Extracted data

====

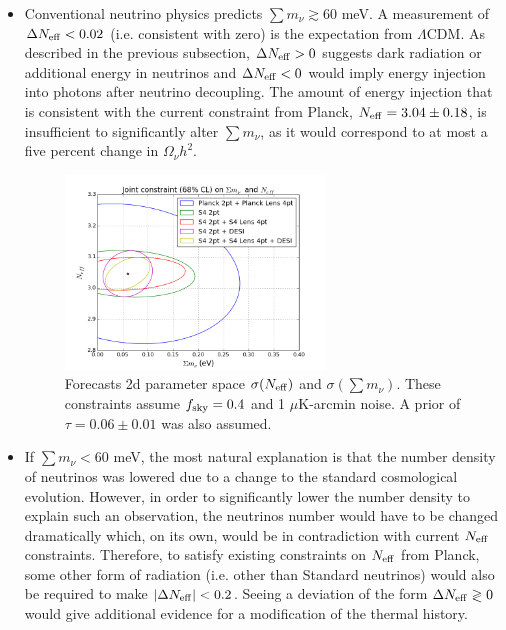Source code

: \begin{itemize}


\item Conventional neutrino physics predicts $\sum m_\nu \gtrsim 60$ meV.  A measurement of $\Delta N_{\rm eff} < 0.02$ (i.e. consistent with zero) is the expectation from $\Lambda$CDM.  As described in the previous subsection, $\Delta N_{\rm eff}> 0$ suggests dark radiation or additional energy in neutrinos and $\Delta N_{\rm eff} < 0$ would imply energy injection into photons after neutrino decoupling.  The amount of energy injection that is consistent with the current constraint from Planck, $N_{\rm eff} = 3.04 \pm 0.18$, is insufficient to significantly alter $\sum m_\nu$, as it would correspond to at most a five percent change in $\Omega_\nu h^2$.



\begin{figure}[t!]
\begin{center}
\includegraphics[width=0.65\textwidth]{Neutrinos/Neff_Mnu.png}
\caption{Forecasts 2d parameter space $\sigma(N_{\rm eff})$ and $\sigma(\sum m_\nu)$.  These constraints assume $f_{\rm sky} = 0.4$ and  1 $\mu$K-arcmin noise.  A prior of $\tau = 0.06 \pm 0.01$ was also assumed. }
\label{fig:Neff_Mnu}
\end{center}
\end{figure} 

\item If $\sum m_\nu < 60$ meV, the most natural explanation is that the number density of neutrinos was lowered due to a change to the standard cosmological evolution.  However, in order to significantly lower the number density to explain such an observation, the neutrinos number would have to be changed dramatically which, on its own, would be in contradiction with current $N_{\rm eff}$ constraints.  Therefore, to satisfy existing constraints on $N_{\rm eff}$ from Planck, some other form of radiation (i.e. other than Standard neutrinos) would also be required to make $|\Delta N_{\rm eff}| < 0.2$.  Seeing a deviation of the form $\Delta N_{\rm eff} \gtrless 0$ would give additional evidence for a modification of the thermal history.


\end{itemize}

====

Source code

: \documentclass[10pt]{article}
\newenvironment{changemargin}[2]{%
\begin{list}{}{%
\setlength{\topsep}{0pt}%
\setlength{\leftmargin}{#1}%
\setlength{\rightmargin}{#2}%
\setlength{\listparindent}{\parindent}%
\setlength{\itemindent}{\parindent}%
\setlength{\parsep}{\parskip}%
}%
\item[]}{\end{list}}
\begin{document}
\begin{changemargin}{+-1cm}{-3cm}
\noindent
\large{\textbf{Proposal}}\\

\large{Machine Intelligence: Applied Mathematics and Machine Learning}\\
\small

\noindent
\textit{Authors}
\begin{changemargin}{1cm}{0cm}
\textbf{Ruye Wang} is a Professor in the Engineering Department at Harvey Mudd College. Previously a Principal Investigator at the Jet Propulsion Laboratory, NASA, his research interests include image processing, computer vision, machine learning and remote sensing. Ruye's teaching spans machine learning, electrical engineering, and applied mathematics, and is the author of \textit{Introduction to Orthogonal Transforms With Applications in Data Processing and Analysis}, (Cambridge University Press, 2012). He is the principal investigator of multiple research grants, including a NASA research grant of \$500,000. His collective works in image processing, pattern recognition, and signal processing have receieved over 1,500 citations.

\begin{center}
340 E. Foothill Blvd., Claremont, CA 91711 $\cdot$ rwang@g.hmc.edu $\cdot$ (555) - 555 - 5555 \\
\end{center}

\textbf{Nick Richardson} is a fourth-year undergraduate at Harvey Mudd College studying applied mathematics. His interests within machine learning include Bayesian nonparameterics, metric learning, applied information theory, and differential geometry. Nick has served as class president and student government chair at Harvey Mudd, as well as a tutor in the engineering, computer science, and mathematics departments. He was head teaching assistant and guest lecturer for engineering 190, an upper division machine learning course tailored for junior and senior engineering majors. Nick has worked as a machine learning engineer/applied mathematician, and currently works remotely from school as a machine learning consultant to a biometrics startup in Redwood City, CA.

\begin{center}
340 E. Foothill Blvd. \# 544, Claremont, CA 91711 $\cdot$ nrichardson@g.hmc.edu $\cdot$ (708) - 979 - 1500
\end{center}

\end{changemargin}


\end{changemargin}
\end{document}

====

What you are asked to do
What lines in the material above hold the string "Foothill"? List them.

Exercise output
340 E. Foothill Blvd., Claremont, CA 91711 $\cdot$ rwang@g.hmc.edu $\cdot$ (555) - 555 - 5555 \\
340 E. Foothill Blvd. \# 544, Claremont, CA 91711 $\cdot$ nrichardson@g.hmc.edu $\cdot$ (708) - 979 - 1500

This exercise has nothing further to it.